Customer creates multiple LUN clones for different LUN in 5800 V3. In the process of Clone LUN operation, one clone LUN is reported Warning：Switchover failure occurred on the LUN in the storage pool.
Alarm information as follows:
Why does separately switch owner controller of slave LUN?
According to logs, before report Warning “Lun Switchover failure”, there are alarms about the disconnection between host initiator and storage front port.
According to initiator WWN, confirm that the host disconnected is BackUp_DMS_Host：
According to running logs, confirm that slave LUN 314 is mapped to host BackUp_DMS_Host：
To check multipath logs, it confirms that all the four physical links were ever interrupted between the host BackUp_DMS_Host and the storage：
These four physical links recover now：
And physical link 1 which connects target 260b8038bc1df01d (link 1 connects to storage controller A, port p3) resumed earlier than physical link 2 which connects target 26198038bc1df01d (link 2 connects to storage controller B, port p1). Time interval is more than 5s.

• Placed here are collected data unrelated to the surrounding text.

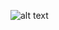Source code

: 

![alt text](https://media.giphy.com/media/13KAXl4PucMDBK/giphy.gif)

<!---
chauvmreactplus/chauvmreactplus is a ✨ special ✨ repository because its `README.md` (this file) appears on your GitHub profile.
You can click the Preview link to take a look at your changes.
--->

When host multipath find one link recover, and no other path is reported in more than 5s, it will select the recovered link as the optimal path to send command about switching LUN controller. When the link 1 recovered, the link 2 is not reported path recovery in more than 5s. So multipath sent command to switch owner controller of slave LUN 314 to controller A , link 1：
This results that slave LUN 314 can’t switch owner controller and reports alarm as the relationship of clone. So far, there was a disconnect link between BackUp_DMS_Host and storage. To check the cable connection between host and storage, it’s found that the fiber optic cable is loose. So do the operation to reinforce the cable.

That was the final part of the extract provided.